## Assigned task:
The records that follow must be repeated exactly, minus the images.
(Beginning of Excerpted records)
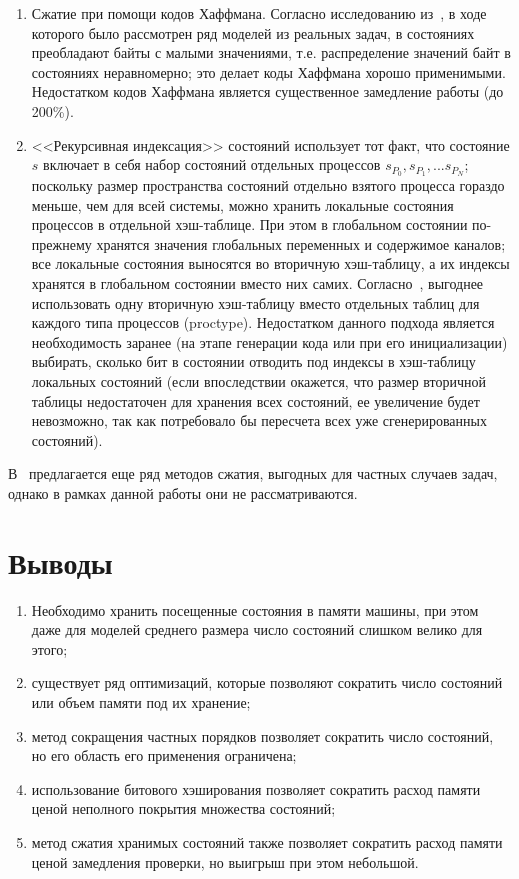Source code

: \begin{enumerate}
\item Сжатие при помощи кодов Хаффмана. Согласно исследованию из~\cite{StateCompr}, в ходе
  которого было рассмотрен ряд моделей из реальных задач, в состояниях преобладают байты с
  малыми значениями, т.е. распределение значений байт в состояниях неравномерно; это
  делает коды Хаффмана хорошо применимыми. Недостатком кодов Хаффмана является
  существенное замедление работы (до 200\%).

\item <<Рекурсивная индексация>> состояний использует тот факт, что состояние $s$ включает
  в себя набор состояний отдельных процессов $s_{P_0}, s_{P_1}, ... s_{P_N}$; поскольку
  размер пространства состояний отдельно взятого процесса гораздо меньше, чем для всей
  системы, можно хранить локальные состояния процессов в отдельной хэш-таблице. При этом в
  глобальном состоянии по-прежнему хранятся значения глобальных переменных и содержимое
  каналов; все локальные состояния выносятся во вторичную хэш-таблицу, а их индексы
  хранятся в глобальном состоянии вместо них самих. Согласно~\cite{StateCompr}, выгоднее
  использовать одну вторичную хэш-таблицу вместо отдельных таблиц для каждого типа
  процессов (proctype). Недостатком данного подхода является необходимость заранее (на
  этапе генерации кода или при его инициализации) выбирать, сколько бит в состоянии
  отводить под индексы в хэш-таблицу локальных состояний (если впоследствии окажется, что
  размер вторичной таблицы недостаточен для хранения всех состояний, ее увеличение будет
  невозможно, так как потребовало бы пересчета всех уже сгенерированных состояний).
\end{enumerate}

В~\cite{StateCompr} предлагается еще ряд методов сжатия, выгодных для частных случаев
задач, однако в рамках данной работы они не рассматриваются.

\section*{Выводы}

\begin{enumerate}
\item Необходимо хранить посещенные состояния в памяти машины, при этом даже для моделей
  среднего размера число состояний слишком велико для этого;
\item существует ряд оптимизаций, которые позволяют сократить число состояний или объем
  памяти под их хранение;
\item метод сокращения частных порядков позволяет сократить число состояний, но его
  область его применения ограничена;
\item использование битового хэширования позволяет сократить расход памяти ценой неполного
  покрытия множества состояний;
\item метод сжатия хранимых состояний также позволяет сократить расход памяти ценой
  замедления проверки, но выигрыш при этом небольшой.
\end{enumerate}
(End of Excerpted records)
## Completed exercise:
Source code

: \begin{enumerate}
\item Сжатие при помощи кодов Хаффмана. Согласно исследованию из~\cite{StateCompr}, в ходе
  которого было рассмотрен ряд моделей из реальных задач, в состояниях преобладают байты с
  малыми значениями, т.е. распределение значений байт в состояниях неравномерно; это
  делает коды Хаффмана хорошо применимыми. Недостатком кодов Хаффмана является
  существенное замедление работы (до 200\%).

\item <<Рекурсивная индексация>> состояний использует тот факт, что состояние $s$ включает
  в себя набор состояний отдельных процессов $s_{P_0}, s_{P_1}, ... s_{P_N}$; поскольку
  размер пространства состояний отдельно взятого процесса гораздо меньше, чем для всей
  системы, можно хранить локальные состояния процессов в отдельной хэш-таблице. При этом в
  глобальном состоянии по-прежнему хранятся значения глобальных переменных и содержимое
  каналов; все локальные состояния выносятся во вторичную хэш-таблицу, а их индексы
  хранятся в глобальном состоянии вместо них самих. Согласно~\cite{StateCompr}, выгоднее
  использовать одну вторичную хэш-таблицу вместо отдельных таблиц для каждого типа
  процессов (proctype). Недостатком данного подхода является необходимость заранее (на
  этапе генерации кода или при его инициализации) выбирать, сколько бит в состоянии
  отводить под индексы в хэш-таблицу локальных состояний (если впоследствии окажется, что
  размер вторичной таблицы недостаточен для хранения всех состояний, ее увеличение будет
  невозможно, так как потребовало бы пересчета всех уже сгенерированных состояний).
\end{enumerate}

В~\cite{StateCompr} предлагается еще ряд методов сжатия, выгодных для частных случаев
задач, однако в рамках данной работы они не рассматриваются.

\section*{Выводы}

\begin{enumerate}
\item Необходимо хранить посещенные состояния в памяти машины, при этом даже для моделей
  среднего размера число состояний слишком велико для этого;
\item существует ряд оптимизаций, которые позволяют сократить число состояний или объем
  памяти под их хранение;
\item метод сокращения частных порядков позволяет сократить число состояний, но его
  область его применения ограничена;
\item использование битового хэширования позволяет сократить расход памяти ценой неполного
  покрытия множества состояний;
\item метод сжатия хранимых состояний также позволяет сократить расход памяти ценой
  замедления проверки, но выигрыш при этом небольшой.
\end{enumerate}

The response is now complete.